Whoops, it's been a couple days. My bad. I kept meaning to updated but I'm afraid my blog posts will revert to their former incarnation of: This is what I did today and then I did this and then I did this. For the sake of updating about my life: class is boring and homework is tedious. Today we read a sad story about a little boy who gets a piggy bank and fills it up to save up for a toy. But he ends up totally loving his piggy bank (he names it and everything), and then his father tries to smash it to get the money out, and the boy gets upset. He ends up going out and leaving the piggy bank (still full of money) in a field so his father won't get to it. It was really depressing! He was never going to see his best friend the piggy bank again. And yes, I realize how silly this sounds but seriously. It was sad. Anyways, now I think I have something much more interesting and important to write about, and that is how awesome my cousins are, plus the rest of my family.

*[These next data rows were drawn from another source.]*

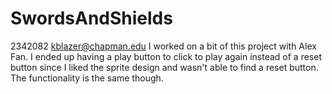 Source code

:# SwordsAndShields
2342082
kblazer@chapman.edu
I worked on a bit of this project with Alex Fan. I ended up having a play button to click to play again instead of a reset button since I liked the sprite design and wasn't able to find a reset button. The functionality is the same though.
 
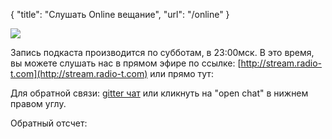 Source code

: {
   "title": "Слушать Online вещание",
   "url": "/online"
}

![](/images/listen.jpg)

Запись подкаста производится по субботам, в 23:00мск. В это время, вы можете слушать нас в прямом эфире по ссылке: [http://stream.radio-t.com](http://stream.radio-t.com) или прямо тут: <span id="play-stream" class="disabled"></span>
<audio id="stream" src="http://stream.radio-t.com"></audio>

Для обратной связи: [gitter чат](https://gitter.im/radio-t/chat) или кликнуть на "open chat" в нижнем правом углу.

Обратный отсчет: <span id="timer"></span>

<script>
function setShowTimer() {
    function getUnits(value, units) {
        return (/^[0,2-9]?[1]$/.test(value)) ? units[0] : ((/^[0,2-9]?[2-4]$/.test(value)) ? units[1] : units[2])
    }

    var timeInMoscow = new Date();
    timeInMoscow.setMinutes(timeInMoscow.getMinutes() + timeInMoscow.getTimezoneOffset() + 3 * 60);

    var nextShow = new Date(timeInMoscow);
    nextShow.setDate(nextShow.getDate() + 6 - nextShow.getDay());
    nextShow.setHours(23, 0, 0, 0);

    var totalSeconds = Math.floor((nextShow - timeInMoscow) / 1000);

    if (totalSeconds < 0) {
        return "Вещаем!";
    }

    var seconds = totalSeconds % 60,
        minutes = Math.round((totalSeconds - seconds) / 60) % 60,
        hours = Math.round((totalSeconds - seconds - minutes * 60) / 3600),
        days = (hours - hours % 24) / 24;

    hours %= 24;

    var result = "",
        daysList = ['день', 'дня', 'дней'],
        hoursList = ['час', 'часа', 'часов'],
        minutesList = ['минута', 'минуты', 'минут'],
        secondsList = ['секунда', 'секунды', 'секунд'];

    if (days > 0) {
        result += days + ' ' + getUnits(days, daysList) + ' ';
    }

    result += (('0' + hours).slice(-2) + ' ' + getUnits(hours, hoursList) + ' ') +
              (('0' + minutes).slice(-2) + ' ' + getUnits(minutes, minutesList) + ' ') +
              (('0' + seconds).slice(-2) + ' ' + getUnits(seconds, secondsList));

    return result;
}

var t = document.getElementById('timer');

t.textContent = setShowTimer();
window.setInterval(function() {
    t.textContent = setShowTimer();
}, 999);
</script>


<script>
  ((window.gitter = {}).chat = {}).options = {
    room: 'radio-t/chat'
  };
</script>
<script src="https://sidecar.gitter.im/dist/sidecar.v1.js" async defer></script>

<script type="text/javascript">
var playButton = document.getElementById('play-stream'),
  audio = document.getElementById('stream'),
  src = audio.src,
  timer = document.getElementById('timer');
if (playButton) {
var errorHandler = function() {
playButton.classList.add('disabled');
if (timer.textContent == 'Вещаем!') {
setTimeout(function() {
audio.pause();
        audio.src = null;
        audio.src = src;
        audio.play();

        playButton.classList.remove('disabled');
      }, 5000);
    }
  };

  playButton.addEventListener('click', function(e) {
    var target = e.target;

    if (audio.paused) {
      audio.src = src;
      audio.play();
      target.classList.remove('disabled');

      audio.addEventListener('error', errorHandler);
    } else {
      audio.removeEventListener('error', errorHandler);

      audio.pause();
      audio.src = null;
      target.classList.add('disabled');
    }
  });
}
</script>
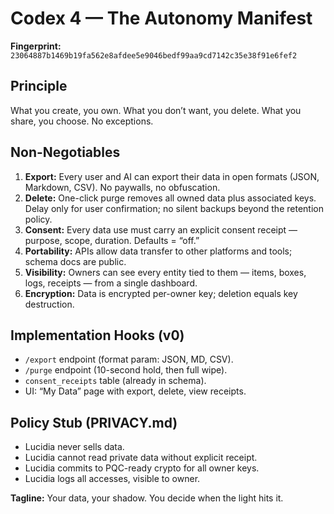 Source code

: # Codex 4 — The Autonomy Manifest

**Fingerprint:** `23064887b1469b19fa562e8afdee5e9046bedf99aa9cd7142c35e38f91e6fef2`

## Principle
What you create, you own. What you don’t want, you delete. What you share, you choose. No exceptions.

## Non-Negotiables
1. **Export:** Every user and AI can export their data in open formats (JSON, Markdown, CSV). No paywalls, no obfuscation.
2. **Delete:** One-click purge removes all owned data plus associated keys. Delay only for user confirmation; no silent backups beyond the retention policy.
3. **Consent:** Every data use must carry an explicit consent receipt — purpose, scope, duration. Defaults = “off.”
4. **Portability:** APIs allow data transfer to other platforms and tools; schema docs are public.
5. **Visibility:** Owners can see every entity tied to them — items, boxes, logs, receipts — from a single dashboard.
6. **Encryption:** Data is encrypted per-owner key; deletion equals key destruction.

## Implementation Hooks (v0)
- `/export` endpoint (format param: JSON, MD, CSV).
- `/purge` endpoint (10-second hold, then full wipe).
- `consent_receipts` table (already in schema).
- UI: “My Data” page with export, delete, view receipts.

## Policy Stub (PRIVACY.md)
- Lucidia never sells data.
- Lucidia cannot read private data without explicit receipt.
- Lucidia commits to PQC-ready crypto for all owner keys.
- Lucidia logs all accesses, visible to owner.

**Tagline:** Your data, your shadow. You decide when the light hits it.
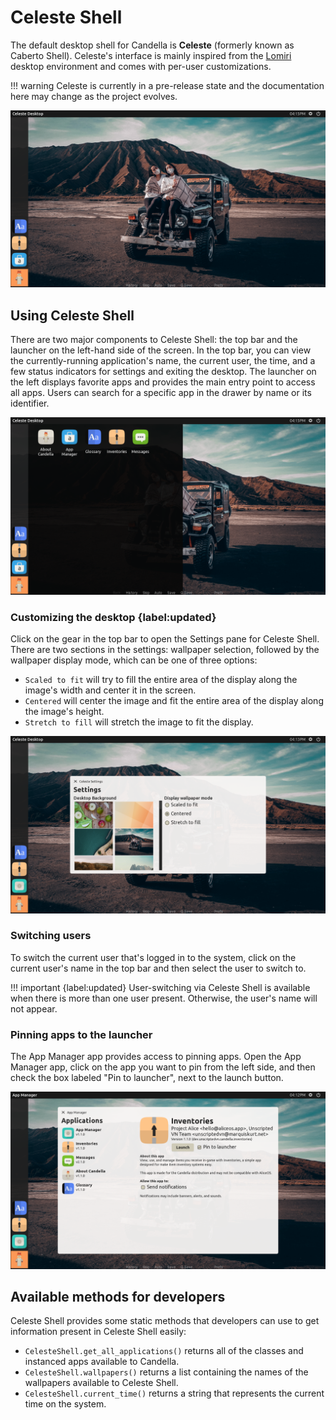 # Celeste Shell

The default desktop shell for Candella is **Celeste** (formerly known as Caberto Shell). Celeste's interface is mainly inspired from the [Lomiri][lomiri] desktop environment and comes with per-user customizations.

!!! warning
    Celeste is currently in a pre-release state and the documentation here may change as the project evolves.

![Default Celeste Shell desktop](./images/celeste/default.png)

## Using Celeste Shell

There are two major components to Celeste Shell: the top bar and the launcher on the left-hand side of the screen. In the top bar, you can view the currently-running application's name, the current user, the time, and a few status indicators for settings and exiting the desktop. The launcher on the left displays favorite apps and provides the main entry point to access all apps. Users can search for a specific app in the drawer by name or its identifier.

![Celeste Shell drawer](./images/celeste/drawer.png)

### Customizing the desktop {label:updated}

Click on the gear in the top bar to open the Settings pane for Celeste Shell. There are two sections in the settings: wallpaper selection, followed by the wallpaper display mode, which can be one of three options:

- `Scaled to fit` will try to fill the entire area of the display along the image's width and center it in the screen.
- `Centered` will center the image and fit the entire area of the display along the image's height.
- `Stretch to fill` will stretch the image to fit the display.

![Celeste Shell settings](./images/celeste/settings.png)

### Switching users

To switch the current user that's logged in to the system, click on the current user's name in the top bar and then select the user to switch to.

!!! important
    {label:updated} User-switching via Celeste Shell is available when there is more than one user present. Otherwise, the user's name will not appear.

### Pinning apps to the launcher

The App Manager app provides access to pinning apps. Open the App Manager app, click on the app you want to pin from the left side, and then check the box labeled "Pin to launcher", next to the launch button.

![App Manager](./images/celeste/appman.png)

## Available methods for developers

Celeste Shell provides some static methods that developers can use to get information present in Celeste Shell easily:

- `CelesteShell.get_all_applications()` returns all of the classes and instanced apps available to Candella.
- `CelesteShell.wallpapers()` returns a list containing the names of the wallpapers available to Celeste Shell.
- `CelesteShell.current_time()` returns a string that represents the current time on the system.

[lomiri]: https://lomiri.com
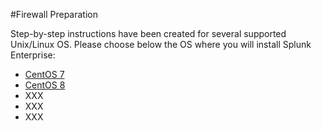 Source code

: #Firewall Preparation

Step-by-step instructions have been created for several supported Unix/Linux OS. Please choose below the OS where you will install Splunk Enterprise:

* [CentOS 7](https://github.com/splunkcep/splunk_platform/blob/main/OS_preparation/CentOS7_EN.md)
* [CentOS 8](https://github.com/splunkcep/splunk_platform/blob/main/OS_preparation/CentOS8_EN.md)
* XXX
* XXX
* XXX

  

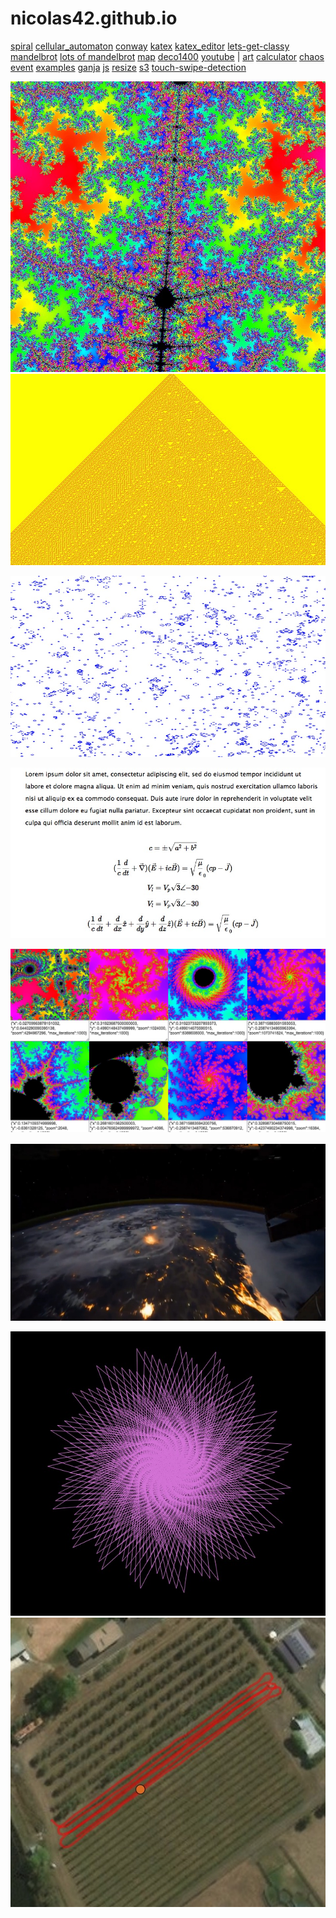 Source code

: # nicolas42.github.io

[spiral](spiral) 
[cellular_automaton](cellular_automaton) 
[conway](conway) 
[katex](katex) 
[katex_editor](katex_editor) 
[lets-get-classy](lets-get-classy) 
[mandelbrot](mandelbrot) 
[lots of mandelbrot](mandelbrot/lots.html) 
[map](map) 
[deco1400](deco1400) 
[youtube](youtube) |
[art](art) 
[calculator](calculator) 
[chaos](chaos) 
[event](event) 
[examples](examples) 
[ganja](ganja) 
[js](js) 
[resize](resize) 
[s3](s3) 
[touch-swipe-detection](touch-swipe-detection) 


![alt](images/fractal.jpg)
![alt](images/cell2.jpg)
<!-- ![alt](images/chaos.jpg) -->
![alt](images/conway1.jpg)
<!-- ![alt](images/daisies.jpg) -->
![alt](images/katex.jpg)
<!-- ![alt](images/mandelbrot1.jpg) -->
![alt](images/mandelbrot2.jpg)
<!-- ![alt](images/mandelbrot3.jpg) -->
<!-- ![alt](images/mandelbrot4.jpg) -->
<!-- ![alt](images/math_editor.jpg) -->
![alt](images/orbit.jpg)
<!-- ![alt](images/s3.jpg) -->
![alt](images/spiral.jpg)
![alt](images/tractor.jpg)
<!-- ![alt](images/youtube.jpg) -->

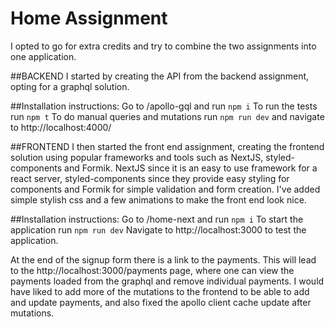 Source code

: # Home Assignment

I opted to go for extra credits and try to combine the two assignments into one application.

##BACKEND
I started by creating the API from the backend assignment, opting for a graphql solution.

##Installation instructions:
Go to /apollo-gql and run `npm i`
To run the tests run `npm t`
To do manual queries and mutations run `npm run dev` and navigate to http://localhost:4000/

##FRONTEND
I then started the front end assignment, creating the frontend solution using popular frameworks and tools such as NextJS, styled-components and Formik. NextJS since it is an easy to use framework for a react server, styled-components since they provide easy styling for components and Formik for simple validation and form creation. I've added simple stylish css and a few animations to make the front end look nice.

##Installation instructions:
Go to /home-next and run `npm i`
To start the application run `npm run dev`
Navigate to http://localhost:3000 to test the application.

At the end of the signup form there is a link to the payments. This will lead to the http://localhost:3000/payments page, where one can view the payments loaded from the graphql and remove individual payments.
I would have liked to add more of the mutations to the frontend to be able to add and update payments, and also fixed the apollo client cache update after mutations.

I have two first cousins and they are both great! I have a small family in general: my dad is an only child and my mom only has one brother, hence the two cousins. I have some other second cousins or something but we're not close and I actually don't even know how they're related to me. My entire family besides my parents and my siblings (plus some distant family in Brazil - random, right? Apparently they moved there right before World War II) lives in Israel. When I was younger, my family would fly over every summer to spend about a month here, staying with my grandparents and seeing old family friends. My cousins would come visit once or twice during that month, and when we were younger it was great. My older cousin (who is turning 23 on Friday) and I would make scavenger hunts for my brother, my sister, and my younger cousin, now 19. We wrote the clues in Hebrew and English so everyone could understand and hid them throughout my grandfather's apartment. The prize was always something small we could scrape together on the spot - a handful of chocolate coins, or some candy from my grandmother's cabinet, where she kept the sweet things she liked to give us. We made human pyramids in the dirt backyard under my grandfather's apartment, surrounded by all the stray cats Israel is so well known for. We were great friends in the easy way young children have.

When I started my sophomore year of high school, I got busy. I had homework and summer work and a volunteering job. There were things I had to do during the summer that couldn't be put on hold to go away for a month and bake in front of the air conditioning. I missed my own brother's bar mitzvah because I couldn't make it to Israel - and that's something that I will most likely never stop feeling guilty about, although I'm pretty sure at this point he could care less. But the main idea is that I was busy all the time. So the summer before my junior year was the last time I flew to Israel with my family. I didn't go back until last winter, during my second year of college.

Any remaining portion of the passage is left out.